Abstract
The ULK (UNC51-like) enzymes are a family of mammalian kinases that have critical roles in autophagy and development. While ULK1, ULK2, and ULK3 have been characterized, very little is known about ULK4. However, recently, deletions in ULK4 have been genetically linked to increased susceptibility to developing schizophrenia, a devastating neuropsychiatric disease with high heritability but few genes identified. Interestingly, ULK4 is a pseudokinase with some unusual mutations in the kinase catalytic motifs. Here, we report the first structure of the human ULK4 kinase at high resolution and show that although ULK4 has no apparent phosphotransfer activity, it can strongly bind ATP. We find an unusual mechanism for binding ATP in a Mg2+-independent manner including a rare hydrophobic bridge in the active site. In addition, we develop two assays for ATP binding to ULK4, perform a virtual and experimental screen to identify small molecule binders of ULK4 and identify several novel scaffolds that bind ULK4 and can lead the way to more selective small molecules that may help shed light on the function of this enigmatic protein.
Graphical Abstract
The ULK family of kinases comprises 5 genes in mammals: ULK1 through ULK4 and STK36. These enzymes share a conserved N-terminal kinase domain that is homologous to the C. elegans UNC-51 and the yeast Atg1, the original kinase identified in the autophagy pathway1. All the enzymes are thought to be important for development, in particular neurological development. Indeed, the unc-51 (uncoordinated movement) gene was originally identified as causing paralysis and other defects, consistent with axonal formation deficiencies2, before it was known as the autophagy kinase (atg1) orthologue. In mammals, ULK1 and ULK2, seemingly redundant3–4, have been shown to be required for autophagy, but also have important roles in development, as their double knockout causes neurological defects5, axonal pathfinding defects, in a likely autophagy-independent manner6. However, the role of ULK4 has been elusive. ULK4 is a large neuron-specific 142 kDa polypeptide consisting of an N-terminal pseudokinase domain and 5 predicted C-terminal HEAT repeats, which are a series of repeats found in other large proteins, including mTOR, thought to be involved in scaffolding and interacting with one or more partner proteins7–8. However, it is unknown what interacts with the HEAT repeats of ULK4. Recently, it was reported that ULK4 is genetically linked to schizophrenia,9 a highly genetic debilitating disease with few genetic causes identified. ULK4 was discovered as a rare risk factor for schizophrenia, as well as autism and depression. It was shown that knockdown of ULK4 leads to errors in cortical development in mice, consistent with the ideas that the ULK kinases are important for neurological development.10 However, the mechanism by which ULK4 can affect brain development, as a pseudokinase with no known catalytic activity or interaction partners is unclear.

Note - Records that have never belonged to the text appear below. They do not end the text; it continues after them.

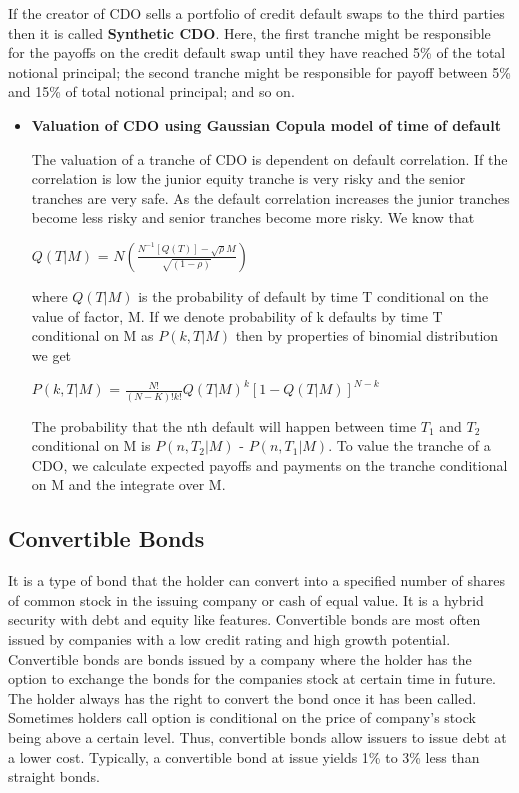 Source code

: \documentclass[11pt]{article}
\numberwithin{equation}{section}
\begin{document}
\hspace{1cm} If the creator of CDO sells a portfolio of credit default swaps to the third parties then it is called \textbf{Synthetic CDO}. Here, the first tranche might be responsible for the payoffs on the credit default swap until they have reached 5\% of the total notional principal; the second tranche might be responsible for payoff between 5\% and 15\% of total notional principal; and so on.
  \begin{itemize}
  	\item\textbf{Valuation of CDO using Gaussian Copula model of time of default}\medskip
  	
  	The valuation of a tranche of CDO is dependent on default correlation. If the correlation is low the junior equity tranche is very risky and the senior tranches are very safe. As the default correlation increases the junior tranches become less risky and senior tranches become more risky. We know that  
\begin{center}
	$ Q(T|M)$ = $N \left(\frac{N^{-1}[Q(T)]-\sqrt{\rho}M}{\sqrt{(1-\rho)}}\right)  $
\end{center}
where $ Q(T|M) $ is the probability of default by time T conditional on the value of factor, M. If we denote probability of k defaults by time T conditional on M as $P(k,T|M)$ then by properties of binomial distribution we get 
\begin{center}
	$P(k,T|M)$ = $\frac{N!}{(N-K)!k!} Q(T|M)^{k}[1- Q(T|M)]^{N-k}$
\end{center}
The probability that the nth default will happen between time $T_1$ and $T_2$ conditional on M is $P(n,T_2|M)$ - $P(n,T_1|M)$. To value the tranche of a CDO, we calculate expected payoffs and payments on the tranche conditional on M and the integrate over M.
  \end{itemize}
  
 \subsection{Convertible Bonds}
 \medskip
 
 It is a type of bond that the holder can convert into a specified number of shares of common stock in the issuing company or cash of equal value. It is a hybrid security with debt and equity like features. Convertible bonds are most often issued by companies with a low credit rating and high growth potential. Convertible bonds are bonds issued by a company where the holder has the option to exchange the bonds for the companies stock at certain time in future. The holder always has the right to convert the bond once it has been called. Sometimes holders call option is conditional on the price of company's stock being above a certain level. Thus, convertible bonds allow issuers to issue debt at a lower cost. Typically, a convertible bond at issue yields 1\% to 3\% less than straight bonds.
\end{document}
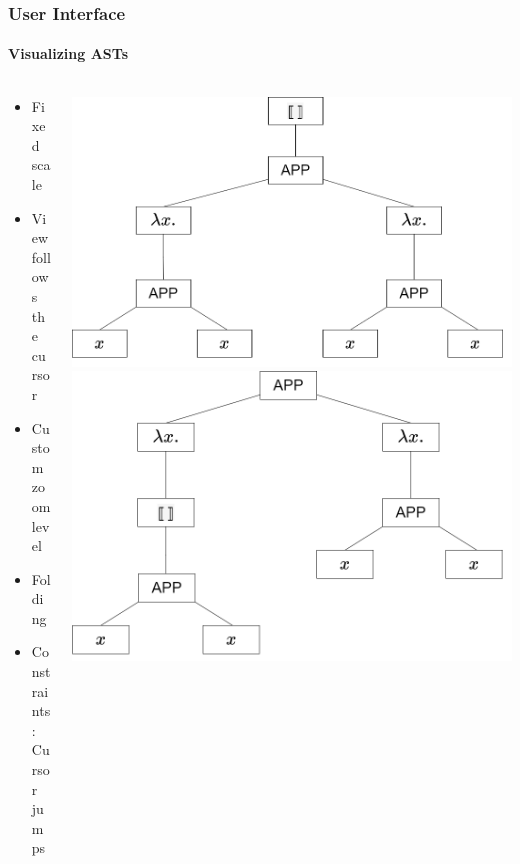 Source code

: \documentclass{beamer}
\begin{document}
\begin{frame}
    \frametitle{User Interface}
    \framesubtitle{Visualizing ASTs}

    \begin{columns}
        \begin{column}{0.5\textwidth}
            \begin{itemize}
                \item Fixed scale
                    \pause
                \item View follows the cursor
                    \pause
                \item Custom zoom level
                    \pause
                \item Folding
                    \pause
                \item Constraints: Cursor jumps
            \end{itemize}
        \end{column}

        \begin{column}{0.5\textwidth}
            \includegraphics[width=\textwidth]{../assets/ast_root_cursor.png}
            \phantom{Forced spacing}
            \includegraphics[width=\textwidth]{../assets/ast_subtree_cursor.png}
        \end{column}
    \end{columns}
\end{frame}
\end{document}
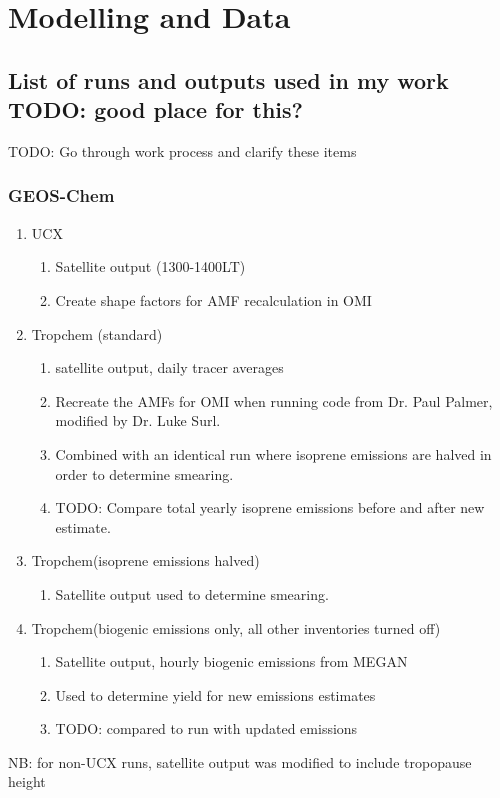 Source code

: 
\chapter{Modelling and Data} %
\label{Model} %
\section{List of runs and outputs used in my work TODO: good place for this?}
  TODO: Go through work process and clarify these items
  \subsection{GEOS-Chem}
    \begin{enumerate}
      \item UCX 
      \begin{enumerate}
        \item Satellite output (1300-1400LT)
        \item Create shape factors for AMF recalculation in OMI
      \end{enumerate}
      
      \item Tropchem (standard)
      \begin{enumerate}
        \item satellite output, daily tracer averages
        \item Recreate the AMFs for OMI when running code from Dr. Paul Palmer, modified by Dr. Luke Surl.
        \item Combined with an identical run where isoprene emissions are halved in order to determine smearing.
        \item TODO: Compare total yearly isoprene emissions before and after new estimate.
      \end{enumerate}
    
      \item Tropchem(isoprene emissions halved)
      \begin{enumerate}
        \item Satellite output used to determine smearing.
      \end{enumerate}
    
      \item Tropchem(biogenic emissions only, all other inventories turned off)
      \begin{enumerate}
        \item Satellite output, hourly biogenic emissions from MEGAN
        \item Used to determine yield for new emissions estimates
        \item TODO: compared to run with updated emissions
      \end{enumerate}
    \end{enumerate}
    NB: for non-UCX runs, satellite output was modified to include tropopause height
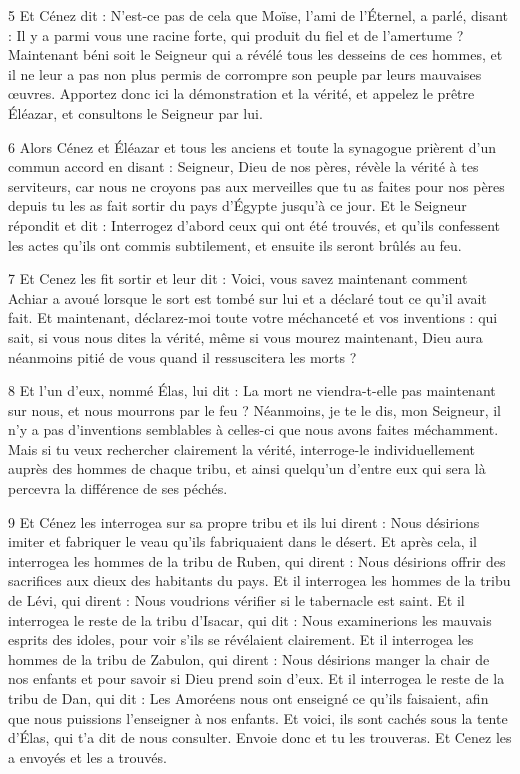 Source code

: \par 5 Et Cénez dit : N'est-ce pas de cela que Moïse, l'ami de l'Éternel, a parlé, disant : Il y a parmi vous une racine forte, qui produit du fiel et de l'amertume ? Maintenant béni soit le Seigneur qui a révélé tous les desseins de ces hommes, et il ne leur a pas non plus permis de corrompre son peuple par leurs mauvaises œuvres. Apportez donc ici la démonstration et la vérité, et appelez le prêtre Éléazar, et consultons le Seigneur par lui.

\par 6 Alors Cénez et Éléazar et tous les anciens et toute la synagogue prièrent d'un commun accord en disant : Seigneur, Dieu de nos pères, révèle la vérité à tes serviteurs, car nous ne croyons pas aux merveilles que tu as faites pour nos pères depuis tu les as fait sortir du pays d'Égypte jusqu'à ce jour. Et le Seigneur répondit et dit : Interrogez d'abord ceux qui ont été trouvés, et qu'ils confessent les actes qu'ils ont commis subtilement, et ensuite ils seront brûlés au feu.

\par 7 Et Cenez les fit sortir et leur dit : Voici, vous savez maintenant comment Achiar a avoué lorsque le sort est tombé sur lui et a déclaré tout ce qu'il avait fait. Et maintenant, déclarez-moi toute votre méchanceté et vos inventions : qui sait, si vous nous dites la vérité, même si vous mourez maintenant, Dieu aura néanmoins pitié de vous quand il ressuscitera les morts ?

\par 8 Et l'un d'eux, nommé Élas, lui dit : La mort ne viendra-t-elle pas maintenant sur nous, et nous mourrons par le feu ? Néanmoins, je te le dis, mon Seigneur, il n'y a pas d'inventions semblables à celles-ci que nous avons faites méchamment. Mais si tu veux rechercher clairement la vérité, interroge-le individuellement auprès des hommes de chaque tribu, et ainsi quelqu'un d'entre eux qui sera là percevra la différence de ses péchés.

\par 9 Et Cénez les interrogea sur sa propre tribu et ils lui dirent : Nous désirions imiter et fabriquer le veau qu'ils fabriquaient dans le désert. Et après cela, il interrogea les hommes de la tribu de Ruben, qui dirent : Nous désirions offrir des sacrifices aux dieux des habitants du pays. Et il interrogea les hommes de la tribu de Lévi, qui dirent : Nous voudrions vérifier si le tabernacle est saint. Et il interrogea le reste de la tribu d'Isacar, qui dit : Nous examinerions les mauvais esprits des idoles, pour voir s'ils se révélaient clairement. Et il interrogea les hommes de la tribu de Zabulon, qui dirent : Nous désirions manger la chair de nos enfants et pour savoir si Dieu prend soin d'eux. Et il interrogea le reste de la tribu de Dan, qui dit : Les Amoréens nous ont enseigné ce qu'ils faisaient, afin que nous puissions l'enseigner à nos enfants. Et voici, ils sont cachés sous la tente d'Élas, qui t'a dit de nous consulter. Envoie donc et tu les trouveras. Et Cenez les a envoyés et les a trouvés.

Pseudokinases are members of the protein kinase family that have divergent amino acids from the conserved catalytic core of conventional kinases and were therefore predicted to be catalytically inactive11. Nevertheless, some pseudokinases do in fact have phosphotransfer activity using different amino acids to perform the catalytic functions. Many at least have the ability to bind ATP. It is thought for this latter class of pseudokinases that they might act as sensors for ATP and undergo conformational changes upon ATP binding that allows them to respond to ATP binding without phosphotransfer and act as scaffolds for signaling pathways12–14. For example, if they interact with another kinase they could activate the active kinase, as many pseudokinases have active kinase partners. Having selective inhibitors of ATP binding of a pseudokinase could therefore paradoxically activate the protein by stabilizing it in the active form. Alternatively, compounds that stabilize the inactive confirmation of the pseudokinase (a type II kinase inhibitor) can inhibit downstream signaling.15–17 One previous report has found compounds that can either stabilize or destabilize a pseudokinase.18 ULK4 selective compounds could then be useful in understanding the functional role of the ULK4 pseudokinase, since no downstream activity has yet been discovered. ULK4 binders could even help correct defects from heterozygous mutants by increasing activity.
Here, we purify the kinase domain of ULK4 and solve the structure at high resolution. We discovered that ULK4 binds ATP with high affinity in the absence of magnesium, higher than known pseudokinases, and develop a high throughput assay and virtual screen to discover novel inhibitors of nucleotide binding, which could be the starting point for selective inhibitors of this pseudokinase.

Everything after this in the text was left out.